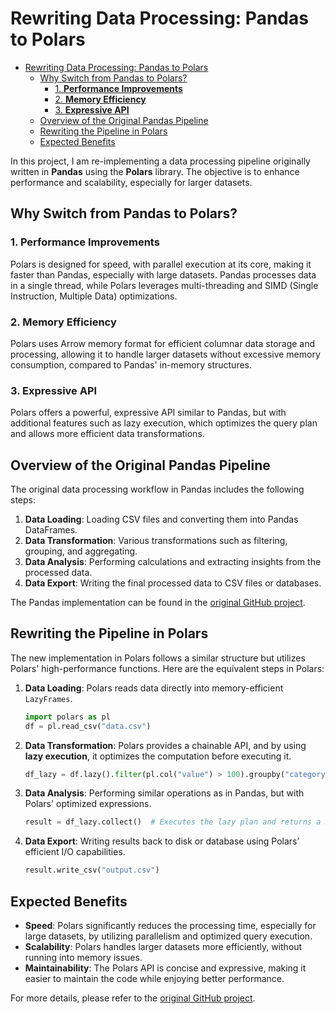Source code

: # Rewriting Data Processing: Pandas to Polars

- [Rewriting Data Processing: Pandas to Polars](#rewriting-data-processing-pandas-to-polars)
  - [Why Switch from Pandas to Polars?](#why-switch-from-pandas-to-polars)
    - [1. **Performance Improvements**](#1-performance-improvements)
    - [2. **Memory Efficiency**](#2-memory-efficiency)
    - [3. **Expressive API**](#3-expressive-api)
  - [Overview of the Original Pandas Pipeline](#overview-of-the-original-pandas-pipeline)
  - [Rewriting the Pipeline in Polars](#rewriting-the-pipeline-in-polars)
  - [Expected Benefits](#expected-benefits)

In this project, I am re-implementing a data processing pipeline originally written in **Pandas** using the **Polars** library. The objective is to enhance performance and scalability, especially for larger datasets.

## Why Switch from Pandas to Polars?

### 1. **Performance Improvements**

Polars is designed for speed, with parallel execution at its core, making it faster than Pandas, especially with large datasets. Pandas processes data in a single thread, while Polars leverages multi-threading and SIMD (Single Instruction, Multiple Data) optimizations.

### 2. **Memory Efficiency**

Polars uses Arrow memory format for efficient columnar data storage and processing, allowing it to handle larger datasets without excessive memory consumption, compared to Pandas' in-memory structures.

### 3. **Expressive API**

Polars offers a powerful, expressive API similar to Pandas, but with additional features such as lazy execution, which optimizes the query plan and allows more efficient data transformations.

## Overview of the Original Pandas Pipeline

The original data processing workflow in Pandas includes the following steps:

1. **Data Loading**: Loading CSV files and converting them into Pandas DataFrames.
2. **Data Transformation**: Various transformations such as filtering, grouping, and aggregating.
3. **Data Analysis**: Performing calculations and extracting insights from the processed data.
4. **Data Export**: Writing the final processed data to CSV files or databases.

The Pandas implementation can be found in the [original GitHub project](https://github.com/username/project-link).

## Rewriting the Pipeline in Polars

The new implementation in Polars follows a similar structure but utilizes Polars' high-performance functions. Here are the equivalent steps in Polars:

1. **Data Loading**: Polars reads data directly into memory-efficient `LazyFrames`.

    ```python
    import polars as pl
    df = pl.read_csv("data.csv")
    ```

2. **Data Transformation**: Polars provides a chainable API, and by using **lazy execution**, it optimizes the computation before executing it.

    ```python
    df_lazy = df.lazy().filter(pl.col("value") > 100).groupby("category").agg(pl.sum("value"))
    ```

3. **Data Analysis**: Performing similar operations as in Pandas, but with Polars' optimized expressions.

    ```python
    result = df_lazy.collect()  # Executes the lazy plan and returns a DataFrame
    ```

4. **Data Export**: Writing results back to disk or database using Polars’ efficient I/O capabilities.

    ```python
    result.write_csv("output.csv")
    ```

## Expected Benefits

- **Speed**: Polars significantly reduces the processing time, especially for large datasets, by utilizing parallelism and optimized query execution.
- **Scalability**: Polars handles larger datasets more efficiently, without running into memory issues.
- **Maintainability**: The Polars API is concise and expressive, making it easier to maintain the code while enjoying better performance.

For more details, please refer to the [original GitHub project](https://github.com/username/project-link).
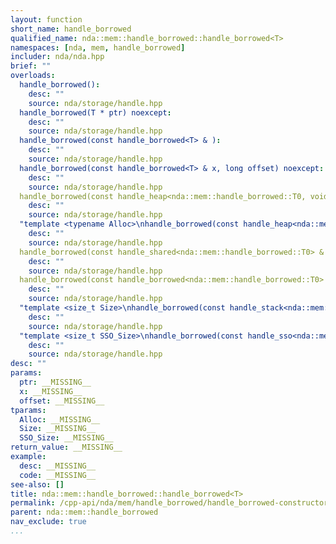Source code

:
 ```yaml
---
layout: function
short_name: handle_borrowed
qualified_name: nda::mem::handle_borrowed::handle_borrowed<T>
namespaces: [nda, mem, handle_borrowed]
includer: nda/nda.hpp
brief: ""
overloads:
  handle_borrowed():
    desc: ""
    source: nda/storage/handle.hpp
  handle_borrowed(T * ptr) noexcept:
    desc: ""
    source: nda/storage/handle.hpp
  handle_borrowed(const handle_borrowed<T> & ):
    desc: ""
    source: nda/storage/handle.hpp
  handle_borrowed(const handle_borrowed<T> & x, long offset) noexcept:
    desc: ""
    source: nda/storage/handle.hpp
  handle_borrowed(const handle_heap<nda::mem::handle_borrowed::T0, void> & x, long offset = </Users/oparcollet/src/nda/c++/nda/storage/./handle.hpp:628:67>) noexcept:
    desc: ""
    source: nda/storage/handle.hpp
  "template <typename Alloc>\nhandle_borrowed(const handle_heap<nda::mem::handle_borrowed::T0, Alloc> & x, long offset = </Users/oparcollet/src/nda/c++/nda/storage/./handle.hpp:631:68>) noexcept":
    desc: ""
    source: nda/storage/handle.hpp
  handle_borrowed(const handle_shared<nda::mem::handle_borrowed::T0> & x, long offset = </Users/oparcollet/src/nda/c++/nda/storage/./handle.hpp:633:63>) noexcept:
    desc: ""
    source: nda/storage/handle.hpp
  handle_borrowed(const handle_borrowed<nda::mem::handle_borrowed::T0> & x, long offset = </Users/oparcollet/src/nda/c++/nda/storage/./handle.hpp:634:65>) noexcept requires (std::is_const_v<T>):
    desc: ""
    source: nda/storage/handle.hpp
  "template <size_t Size>\nhandle_borrowed(const handle_stack<nda::mem::handle_borrowed::T0, Size> & x, long offset = </Users/oparcollet/src/nda/c++/nda/storage/./handle.hpp:637:68>) noexcept":
    desc: ""
    source: nda/storage/handle.hpp
  "template <size_t SSO_Size>\nhandle_borrowed(const handle_sso<nda::mem::handle_borrowed::T0, SSO_Size> & x, long offset = </Users/oparcollet/src/nda/c++/nda/storage/./handle.hpp:640:70>) noexcept":
    desc: ""
    source: nda/storage/handle.hpp
desc: ""
params:
  ptr: __MISSING__
  x: __MISSING__
  offset: __MISSING__
tparams:
  Alloc: __MISSING__
  Size: __MISSING__
  SSO_Size: __MISSING__
return_value: __MISSING__
example:
  desc: __MISSING__
  code: __MISSING__
see-also: []
title: nda::mem::handle_borrowed::handle_borrowed<T>
permalink: /cpp-api/nda/mem/handle_borrowed/handle_borrowed-constructors
parent: nda::mem::handle_borrowed
nav_exclude: true
...
```


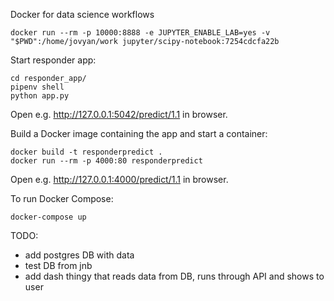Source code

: Docker for data science workflows

```
docker run --rm -p 10000:8888 -e JUPYTER_ENABLE_LAB=yes -v "$PWD":/home/jovyan/work jupyter/scipy-notebook:7254cdcfa22b
```

Start responder app:

```
cd responder_app/
pipenv shell
python app.py
```

Open e.g. http://127.0.0.1:5042/predict/1.1 in browser.

Build a Docker image containing the app and start a container:

```
docker build -t responderpredict .
docker run --rm -p 4000:80 responderpredict
```

Open e.g. http://127.0.0.1:4000/predict/1.1 in browser.

To run Docker Compose:

```
docker-compose up
```

TODO:

- add postgres DB with data
- test DB from jnb
- add dash thingy that reads data from DB, runs through API and shows to user
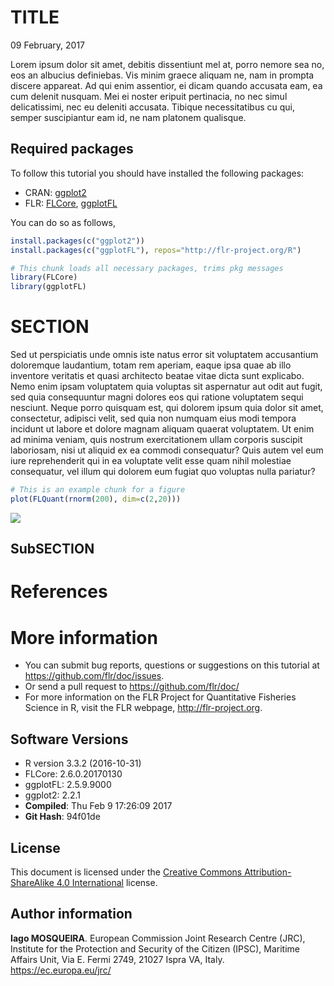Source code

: TITLE
================
09 February, 2017

Lorem ipsum dolor sit amet, debitis dissentiunt mel at, porro nemore sea no, eos an albucius definiebas. Vis minim graece aliquam ne, nam in prompta discere appareat. Ad qui enim assentior, ei dicam quando accusata eam, ea cum delenit nusquam. Mei ei noster eripuit pertinacia, no nec simul delicatissimi, nec eu deleniti accusata. Tibique necessitatibus cu qui, semper suscipiantur eam id, ne nam platonem qualisque.

Required packages
-----------------

To follow this tutorial you should have installed the following packages:

-   CRAN: [ggplot2](https://cran.r-project.org/web/packages/ggplot2/index.html)
-   FLR: [FLCore](http://www.flr-project.org/FLCore/), [ggplotFL](http://www.flr-project.org/ggplotFL/)

You can do so as follows,

``` r
install.packages(c("ggplot2"))
install.packages(c("ggplotFL"), repos="http://flr-project.org/R")
```

``` r
# This chunk loads all necessary packages, trims pkg messages
library(FLCore)
library(ggplotFL)
```

SECTION
=======

Sed ut perspiciatis unde omnis iste natus error sit voluptatem accusantium doloremque laudantium, totam rem aperiam, eaque ipsa quae ab illo inventore veritatis et quasi architecto beatae vitae dicta sunt explicabo. Nemo enim ipsam voluptatem quia voluptas sit aspernatur aut odit aut fugit, sed quia consequuntur magni dolores eos qui ratione voluptatem sequi nesciunt. Neque porro quisquam est, qui dolorem ipsum quia dolor sit amet, consectetur, adipisci velit, sed quia non numquam eius modi tempora incidunt ut labore et dolore magnam aliquam quaerat voluptatem. Ut enim ad minima veniam, quis nostrum exercitationem ullam corporis suscipit laboriosam, nisi ut aliquid ex ea commodi consequatur? Quis autem vel eum iure reprehenderit qui in ea voluptate velit esse quam nihil molestiae consequatur, vel illum qui dolorem eum fugiat quo voluptas nulla pariatur?

``` r
# This is an example chunk for a figure
plot(FLQuant(rnorm(200), dim=c(2,20)))
```

<img src="template_files/figure-markdown_github/figA-1.png" style="display: block; margin: auto;" />

SubSECTION
----------

References
==========

More information
================

-   You can submit bug reports, questions or suggestions on this tutorial at <https://github.com/flr/doc/issues>.
-   Or send a pull request to <https://github.com/flr/doc/>
-   For more information on the FLR Project for Quantitative Fisheries Science in R, visit the FLR webpage, <http://flr-project.org>.

Software Versions
-----------------

-   R version 3.3.2 (2016-10-31)
-   FLCore: 2.6.0.20170130
-   ggplotFL: 2.5.9.9000
-   ggplot2: 2.2.1
-   **Compiled**: Thu Feb 9 17:26:09 2017
-   **Git Hash**: 94f01de

License
-------

This document is licensed under the [Creative Commons Attribution-ShareAlike 4.0 International](https://creativecommons.org/licenses/by-sa/4.0) license.

Author information
------------------

**Iago MOSQUEIRA**. European Commission Joint Research Centre (JRC), Institute for the Protection and Security of the Citizen (IPSC), Maritime Affairs Unit, Via E. Fermi 2749, 21027 Ispra VA, Italy. <https://ec.europa.eu/jrc/>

* * * * * * * * *

Problem description:
Begin at the line that has "Build a Docker" in the entries above; stop after the line that has "- test DB from jnb". Transcribe exactly those lines and no others.

Response box:
Build a Docker image containing the app and start a container:

```
docker build -t responderpredict .
docker run --rm -p 4000:80 responderpredict
```

Open e.g. http://127.0.0.1:4000/predict/1.1 in browser.

To run Docker Compose:

```
docker-compose up
```

TODO:

- add postgres DB with data
- test DB from jnb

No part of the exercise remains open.